*** Opening SUPPLIED ENTRIES ***
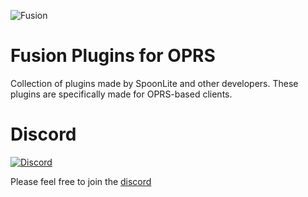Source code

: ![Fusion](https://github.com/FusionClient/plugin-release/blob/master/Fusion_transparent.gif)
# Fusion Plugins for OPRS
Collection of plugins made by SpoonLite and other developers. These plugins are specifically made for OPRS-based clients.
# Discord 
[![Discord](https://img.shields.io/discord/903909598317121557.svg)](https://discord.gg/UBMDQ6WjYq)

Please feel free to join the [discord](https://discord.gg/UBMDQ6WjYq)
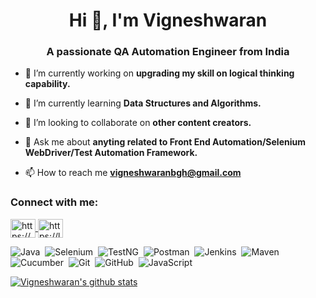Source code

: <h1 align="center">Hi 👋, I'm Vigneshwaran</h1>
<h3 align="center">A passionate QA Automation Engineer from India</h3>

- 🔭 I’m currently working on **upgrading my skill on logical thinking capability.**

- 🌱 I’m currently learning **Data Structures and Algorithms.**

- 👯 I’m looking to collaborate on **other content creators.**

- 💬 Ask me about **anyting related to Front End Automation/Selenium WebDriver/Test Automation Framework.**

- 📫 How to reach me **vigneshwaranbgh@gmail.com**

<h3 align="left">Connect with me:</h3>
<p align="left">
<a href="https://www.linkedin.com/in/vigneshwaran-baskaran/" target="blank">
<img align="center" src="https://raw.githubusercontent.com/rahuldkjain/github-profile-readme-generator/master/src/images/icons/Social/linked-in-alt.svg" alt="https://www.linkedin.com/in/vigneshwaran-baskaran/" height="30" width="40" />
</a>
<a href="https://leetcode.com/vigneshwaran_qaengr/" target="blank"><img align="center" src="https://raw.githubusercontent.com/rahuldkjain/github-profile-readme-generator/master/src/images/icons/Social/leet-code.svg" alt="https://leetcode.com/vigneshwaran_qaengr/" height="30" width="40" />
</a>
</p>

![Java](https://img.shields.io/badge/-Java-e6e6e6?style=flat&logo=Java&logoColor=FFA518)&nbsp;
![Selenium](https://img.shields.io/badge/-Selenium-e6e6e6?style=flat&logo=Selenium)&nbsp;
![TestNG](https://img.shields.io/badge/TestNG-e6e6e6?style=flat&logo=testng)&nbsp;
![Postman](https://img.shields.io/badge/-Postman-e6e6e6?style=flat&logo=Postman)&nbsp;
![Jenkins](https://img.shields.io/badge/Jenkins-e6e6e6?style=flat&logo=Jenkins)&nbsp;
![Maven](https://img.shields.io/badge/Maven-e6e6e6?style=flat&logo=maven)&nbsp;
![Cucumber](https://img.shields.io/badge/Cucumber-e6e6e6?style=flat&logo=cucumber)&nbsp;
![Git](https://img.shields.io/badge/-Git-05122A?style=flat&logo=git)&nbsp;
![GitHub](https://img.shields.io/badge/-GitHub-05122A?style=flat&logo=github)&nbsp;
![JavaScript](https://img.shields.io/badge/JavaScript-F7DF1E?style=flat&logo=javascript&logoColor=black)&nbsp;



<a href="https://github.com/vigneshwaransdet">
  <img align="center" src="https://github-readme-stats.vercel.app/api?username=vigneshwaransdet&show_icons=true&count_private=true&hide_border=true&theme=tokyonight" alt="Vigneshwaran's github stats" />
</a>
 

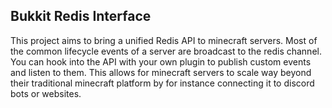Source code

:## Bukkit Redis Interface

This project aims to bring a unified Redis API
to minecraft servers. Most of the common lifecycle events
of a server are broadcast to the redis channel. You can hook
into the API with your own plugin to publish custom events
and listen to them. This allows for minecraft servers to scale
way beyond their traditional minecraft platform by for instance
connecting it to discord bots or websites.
*** Closing SUPPLIED ENTRIES ***
*** Opening SUPPLIED ENTRIES ***
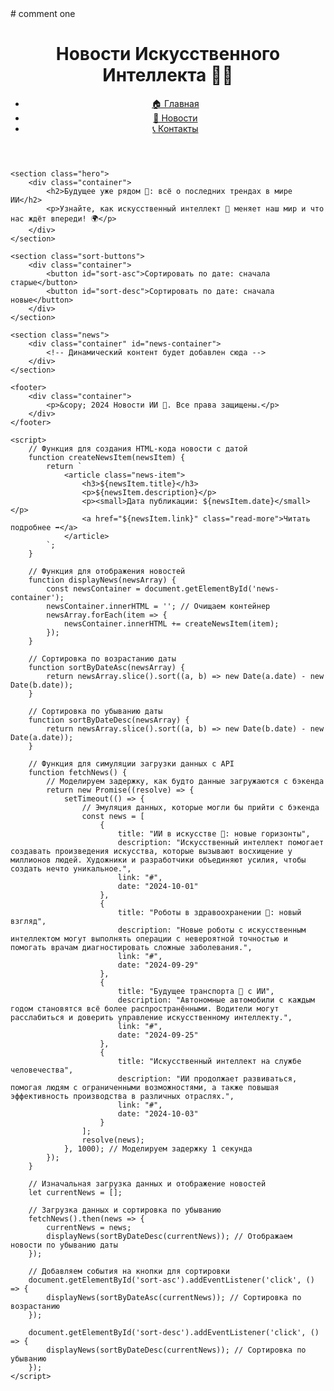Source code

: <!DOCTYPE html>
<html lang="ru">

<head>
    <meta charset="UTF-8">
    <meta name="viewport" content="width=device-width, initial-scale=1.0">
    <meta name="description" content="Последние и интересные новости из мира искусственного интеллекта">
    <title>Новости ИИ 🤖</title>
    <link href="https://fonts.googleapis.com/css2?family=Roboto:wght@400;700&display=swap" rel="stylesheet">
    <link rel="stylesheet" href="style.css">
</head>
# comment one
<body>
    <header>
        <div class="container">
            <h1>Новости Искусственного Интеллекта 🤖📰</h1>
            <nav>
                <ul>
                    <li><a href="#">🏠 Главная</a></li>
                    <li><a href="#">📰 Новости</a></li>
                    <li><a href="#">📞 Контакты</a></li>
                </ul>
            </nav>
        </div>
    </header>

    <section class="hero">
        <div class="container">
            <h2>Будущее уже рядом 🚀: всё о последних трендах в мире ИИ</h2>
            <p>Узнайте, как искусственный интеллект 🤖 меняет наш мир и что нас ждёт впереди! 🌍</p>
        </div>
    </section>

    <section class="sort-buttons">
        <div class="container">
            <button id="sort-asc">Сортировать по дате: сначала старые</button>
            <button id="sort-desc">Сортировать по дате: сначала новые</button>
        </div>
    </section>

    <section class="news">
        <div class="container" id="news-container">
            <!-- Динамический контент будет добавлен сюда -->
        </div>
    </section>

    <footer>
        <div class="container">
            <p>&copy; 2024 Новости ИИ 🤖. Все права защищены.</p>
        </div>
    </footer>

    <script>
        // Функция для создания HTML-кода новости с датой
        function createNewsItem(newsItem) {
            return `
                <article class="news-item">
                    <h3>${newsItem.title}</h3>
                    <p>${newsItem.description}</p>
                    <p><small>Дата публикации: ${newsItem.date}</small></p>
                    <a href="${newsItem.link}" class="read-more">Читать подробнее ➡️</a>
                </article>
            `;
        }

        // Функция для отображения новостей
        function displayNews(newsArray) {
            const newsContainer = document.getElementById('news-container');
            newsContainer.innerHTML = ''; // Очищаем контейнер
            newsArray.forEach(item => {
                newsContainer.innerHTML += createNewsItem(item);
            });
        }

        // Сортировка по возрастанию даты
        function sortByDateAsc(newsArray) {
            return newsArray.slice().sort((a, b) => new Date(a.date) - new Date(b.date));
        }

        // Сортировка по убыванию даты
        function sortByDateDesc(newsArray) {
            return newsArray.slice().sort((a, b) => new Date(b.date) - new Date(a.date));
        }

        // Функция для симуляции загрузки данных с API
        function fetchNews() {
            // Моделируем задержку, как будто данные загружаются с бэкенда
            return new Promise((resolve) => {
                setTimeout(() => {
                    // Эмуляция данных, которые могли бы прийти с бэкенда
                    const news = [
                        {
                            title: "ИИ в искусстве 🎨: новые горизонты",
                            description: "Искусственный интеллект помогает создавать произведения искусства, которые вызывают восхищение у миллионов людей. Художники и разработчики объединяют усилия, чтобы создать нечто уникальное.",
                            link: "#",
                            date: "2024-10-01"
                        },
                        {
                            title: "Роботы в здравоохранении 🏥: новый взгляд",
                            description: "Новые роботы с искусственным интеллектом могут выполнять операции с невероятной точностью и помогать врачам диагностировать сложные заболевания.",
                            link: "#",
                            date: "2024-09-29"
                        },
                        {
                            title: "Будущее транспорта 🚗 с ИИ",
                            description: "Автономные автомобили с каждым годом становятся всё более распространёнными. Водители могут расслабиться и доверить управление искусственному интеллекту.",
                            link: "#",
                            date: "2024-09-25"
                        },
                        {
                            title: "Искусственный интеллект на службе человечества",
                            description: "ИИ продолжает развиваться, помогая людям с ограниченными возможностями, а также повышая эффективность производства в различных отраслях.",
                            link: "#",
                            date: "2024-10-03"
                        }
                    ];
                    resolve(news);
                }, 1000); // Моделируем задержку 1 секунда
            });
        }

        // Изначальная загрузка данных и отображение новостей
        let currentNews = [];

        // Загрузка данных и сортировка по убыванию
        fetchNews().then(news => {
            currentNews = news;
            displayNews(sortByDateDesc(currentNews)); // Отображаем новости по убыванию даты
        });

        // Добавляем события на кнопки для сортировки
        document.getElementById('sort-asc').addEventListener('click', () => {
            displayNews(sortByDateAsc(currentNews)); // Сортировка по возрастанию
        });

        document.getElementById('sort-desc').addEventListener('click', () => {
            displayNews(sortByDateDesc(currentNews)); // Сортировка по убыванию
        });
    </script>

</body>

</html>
*** Closing SUPPLIED ENTRIES ***
▶ **WORK REQUIRED**
The exercise is to copy out every line above that has the word "addEventListener" in it.

▶ **PROBLEM SOLUTION**
        document.getElementById('sort-asc').addEventListener('click', () => {
        document.getElementById('sort-desc').addEventListener('click', () => {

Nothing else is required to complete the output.